Purpose of Engagement Letters

Paragraph 2 of Kenyan Auditing Standard 1 states “The auditor should adequately plan, control and record his work”. The auditing guideline gives guidance on one of the procedures to be followed before commencement of audit. The purpose of an engagement letter is to define clearly the extent of the auditor’s responsibilities and to minimize the possibility of any misunderstanding between the client and the auditor.

The engagement letter provides a written confirmation of the auditor’s acceptance of his/her appointment, the scope of the audit work and the form of his/her report. If an engagement letter is not sent to clients, both new and existing, there is scope for argument about precise extent of the respective obligation of the client and its directors and the auditors. Furthermore, the auditor may find that he has entered into an implied contract arising either from article of association or virtue of conduct arising from practices that he has adopted over a period of time. Specifically the purposes of an engagement letter can be simplified as under:

  1. To define precisely the extent of the auditor’s responsibilities
  2. To minimize the possibility of misunderstanding between the auditor and the client
  3. To accept formally any verbal arrangements and agreements
  4. To inform and educate the client regarding each parties responsibilities and duties
  5. If the terms of engagement are agreed in writing, there may be an implied contract arising out of the Article of Association of previous engagement

Procedures

The agreement of an engagement letter is in the interest of both the auditor and the client. Therefore the contents of an engagement letter should be discussed and agreed with the management before it is sent and preferably prior to the audit appointment. In case of a company incorporated under the companies Act Cap 486, the term management should be taken to mean the directors of the company and persons acting with similar authority.

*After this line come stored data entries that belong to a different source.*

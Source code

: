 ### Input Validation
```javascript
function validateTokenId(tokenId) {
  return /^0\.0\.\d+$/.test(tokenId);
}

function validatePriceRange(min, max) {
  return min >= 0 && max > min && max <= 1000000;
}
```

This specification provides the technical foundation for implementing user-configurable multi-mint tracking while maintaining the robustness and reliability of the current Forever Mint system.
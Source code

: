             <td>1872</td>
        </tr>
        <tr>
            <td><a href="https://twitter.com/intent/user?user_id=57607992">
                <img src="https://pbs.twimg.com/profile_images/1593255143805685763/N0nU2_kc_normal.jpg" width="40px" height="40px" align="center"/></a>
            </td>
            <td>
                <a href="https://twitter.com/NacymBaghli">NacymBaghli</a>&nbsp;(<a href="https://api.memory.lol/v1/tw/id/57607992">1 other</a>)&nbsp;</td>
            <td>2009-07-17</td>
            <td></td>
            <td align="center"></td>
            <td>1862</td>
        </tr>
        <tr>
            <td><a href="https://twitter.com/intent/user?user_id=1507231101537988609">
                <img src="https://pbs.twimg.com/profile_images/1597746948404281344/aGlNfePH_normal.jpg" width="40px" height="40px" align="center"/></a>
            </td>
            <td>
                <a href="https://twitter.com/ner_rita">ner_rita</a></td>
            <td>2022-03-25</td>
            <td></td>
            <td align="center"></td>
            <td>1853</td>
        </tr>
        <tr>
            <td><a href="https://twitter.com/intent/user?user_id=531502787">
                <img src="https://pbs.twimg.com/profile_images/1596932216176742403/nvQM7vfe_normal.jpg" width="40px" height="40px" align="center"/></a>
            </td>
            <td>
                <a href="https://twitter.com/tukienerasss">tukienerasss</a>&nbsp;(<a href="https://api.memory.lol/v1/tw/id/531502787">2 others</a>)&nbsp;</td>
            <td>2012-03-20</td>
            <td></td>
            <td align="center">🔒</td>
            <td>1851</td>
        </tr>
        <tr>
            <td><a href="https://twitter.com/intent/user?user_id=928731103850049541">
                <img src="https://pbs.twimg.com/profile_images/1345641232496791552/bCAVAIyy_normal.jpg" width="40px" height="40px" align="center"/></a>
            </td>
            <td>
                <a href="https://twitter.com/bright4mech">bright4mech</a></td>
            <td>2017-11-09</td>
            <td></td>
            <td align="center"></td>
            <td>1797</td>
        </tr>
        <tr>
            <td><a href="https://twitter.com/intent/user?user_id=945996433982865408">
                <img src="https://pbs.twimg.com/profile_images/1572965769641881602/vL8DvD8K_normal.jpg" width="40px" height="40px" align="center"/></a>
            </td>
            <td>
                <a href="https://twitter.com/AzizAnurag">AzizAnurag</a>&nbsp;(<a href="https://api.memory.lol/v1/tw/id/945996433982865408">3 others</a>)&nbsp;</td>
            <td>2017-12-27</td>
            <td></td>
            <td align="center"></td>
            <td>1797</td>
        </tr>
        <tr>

The auditor should send an engagement letter to all new clients soon after his appointment as auditor and, in any event, before the commencement of the first audit assignment. He should also consider sending an engagement letter to existing clients to whom no letter has previously been sent as soon as suitable opportunity presents itself. Where an auditor is engaged a client that has subsidiary companies, a separate letter should be sent the auditor to the board of directors of each company which he is auditing. However, if the terms of the engagements are common, one letter may be sent relating to group as a whole. In the later case, the auditor’s letter should identify the group companies for which he is appointed as auditor, and the directors of the holding or parent company should be requested to forward the letter to the board of director of the subsidiary companies concerned. The auditing should request confirmation from each board that the terms of engagement letter are accepted. Where more than one firm of auditors is involved in the audit of the group, the respective responsibilities of the parent or holding company auditor and the subsidiary auditors should be clearly defined. Where there are joint auditors, the audit engagement should be explained in similar terms each auditor.

The auditors should agree whether joint or separate letters should be sent to the client. Separate letters would normally need to be sent where other services are provided. Once it has been agreed the client, an engagement letter will, if it so provides, remain effective, from one audit appointment to another, until it is replaced. However, the engagement letter should be reviewed annually to ensure that it continues to reflect the client’s circumstances. If a change has taken place, including a significant change in management which materially affects the scope or understanding of the audit, the auditor should discuss the matter with the management and where appropriate send a revised engagement letter.